The task.
Give all of the data below again exactly, and drop the images.

Provided data.
* * * *
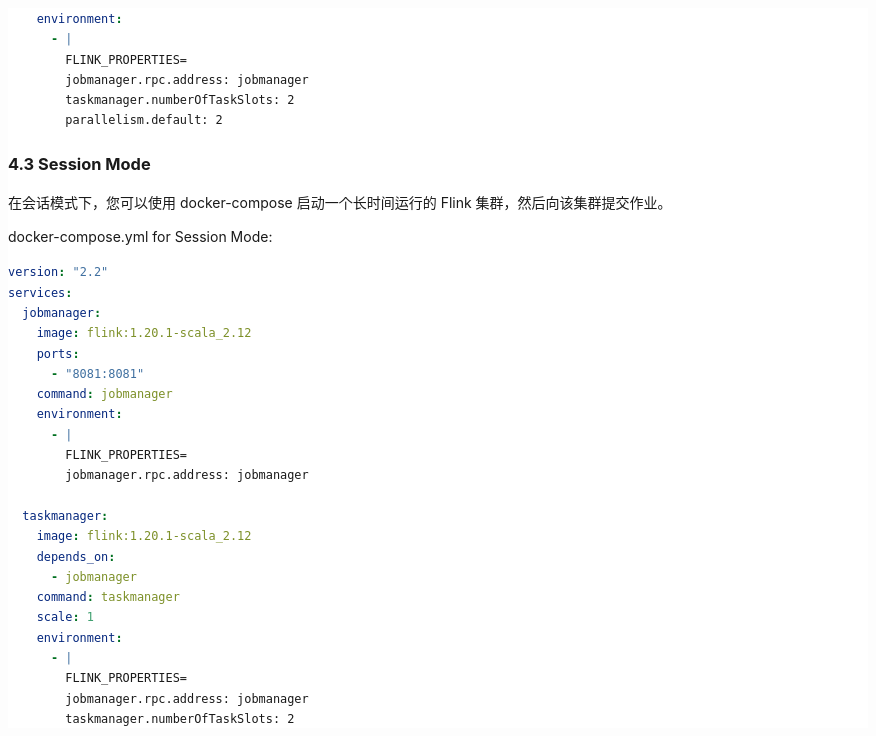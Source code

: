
 ```yaml
    environment:
      - |
        FLINK_PROPERTIES=
        jobmanager.rpc.address: jobmanager
        taskmanager.numberOfTaskSlots: 2
        parallelism.default: 2     
```
### 4.3 Session Mode

在会话模式下，您可以使用 docker-compose 启动一个长时间运行的 Flink 集群，然后向该集群提交作业。

docker-compose.yml for Session Mode:
```yaml
version: "2.2"
services:
  jobmanager:
    image: flink:1.20.1-scala_2.12
    ports:
      - "8081:8081"
    command: jobmanager
    environment:
      - |
        FLINK_PROPERTIES=
        jobmanager.rpc.address: jobmanager        

  taskmanager:
    image: flink:1.20.1-scala_2.12
    depends_on:
      - jobmanager
    command: taskmanager
    scale: 1
    environment:
      - |
        FLINK_PROPERTIES=
        jobmanager.rpc.address: jobmanager
        taskmanager.numberOfTaskSlots: 2    
```
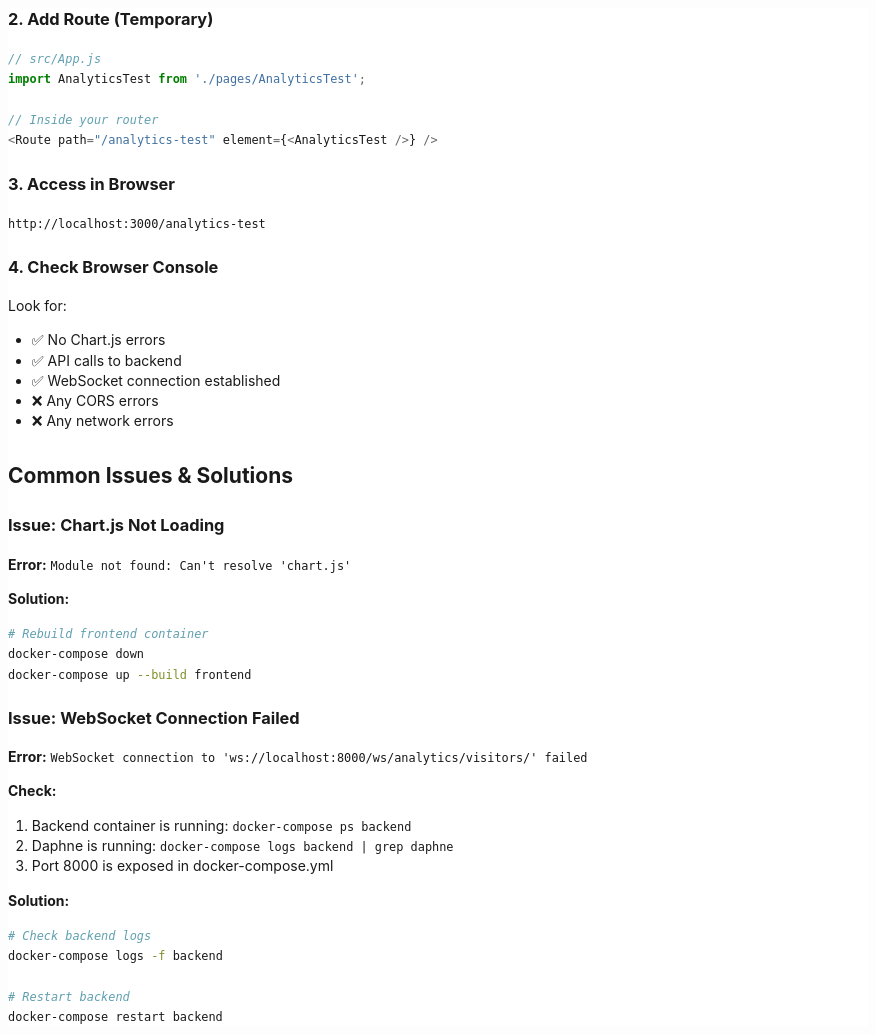 ### 2. Add Route (Temporary)

```javascript
// src/App.js
import AnalyticsTest from './pages/AnalyticsTest';

// Inside your router
<Route path="/analytics-test" element={<AnalyticsTest />} />
```

### 3. Access in Browser

```
http://localhost:3000/analytics-test
```

### 4. Check Browser Console

Look for:
- ✅ No Chart.js errors
- ✅ API calls to backend
- ✅ WebSocket connection established
- ❌ Any CORS errors
- ❌ Any network errors

## Common Issues & Solutions

### Issue: Chart.js Not Loading

**Error:** `Module not found: Can't resolve 'chart.js'`

**Solution:**
```bash
# Rebuild frontend container
docker-compose down
docker-compose up --build frontend
```

### Issue: WebSocket Connection Failed

**Error:** `WebSocket connection to 'ws://localhost:8000/ws/analytics/visitors/' failed`

**Check:**
1. Backend container is running: `docker-compose ps backend`
2. Daphne is running: `docker-compose logs backend | grep daphne`
3. Port 8000 is exposed in docker-compose.yml

**Solution:**
```bash
# Check backend logs
docker-compose logs -f backend

# Restart backend
docker-compose restart backend
```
* * * *
Finished exercise.
Source code

:
 ```yaml
    environment:
      - |
        FLINK_PROPERTIES=
        jobmanager.rpc.address: jobmanager
        taskmanager.numberOfTaskSlots: 2
        parallelism.default: 2     
```
### 4.3 Session Mode

在会话模式下，您可以使用 docker-compose 启动一个长时间运行的 Flink 集群，然后向该集群提交作业。

docker-compose.yml for Session Mode:
```yaml
version: "2.2"
services:
  jobmanager:
    image: flink:1.20.1-scala_2.12
    ports:
      - "8081:8081"
    command: jobmanager
    environment:
      - |
        FLINK_PROPERTIES=
        jobmanager.rpc.address: jobmanager        

  taskmanager:
    image: flink:1.20.1-scala_2.12
    depends_on:
      - jobmanager
    command: taskmanager
    scale: 1
    environment:
      - |
        FLINK_PROPERTIES=
        jobmanager.rpc.address: jobmanager
        taskmanager.numberOfTaskSlots: 2    
```
 ### 2. Add Route (Temporary)

```javascript
// src/App.js
import AnalyticsTest from './pages/AnalyticsTest';

// Inside your router
<Route path="/analytics-test" element={<AnalyticsTest />} />
```

### 3. Access in Browser

```
http://localhost:3000/analytics-test
```

### 4. Check Browser Console

Look for:
- ✅ No Chart.js errors
- ✅ API calls to backend
- ✅ WebSocket connection established
- ❌ Any CORS errors
- ❌ Any network errors

## Common Issues & Solutions

### Issue: Chart.js Not Loading

**Error:** `Module not found: Can't resolve 'chart.js'`

**Solution:**
```bash
# Rebuild frontend container
docker-compose down
docker-compose up --build frontend
```

### Issue: WebSocket Connection Failed

**Error:** `WebSocket connection to 'ws://localhost:8000/ws/analytics/visitors/' failed`

**Check:**
1. Backend container is running: `docker-compose ps backend`
2. Daphne is running: `docker-compose logs backend | grep daphne`
3. Port 8000 is exposed in docker-compose.yml

**Solution:**
```bash
# Check backend logs
docker-compose logs -f backend

# Restart backend
docker-compose restart backend
```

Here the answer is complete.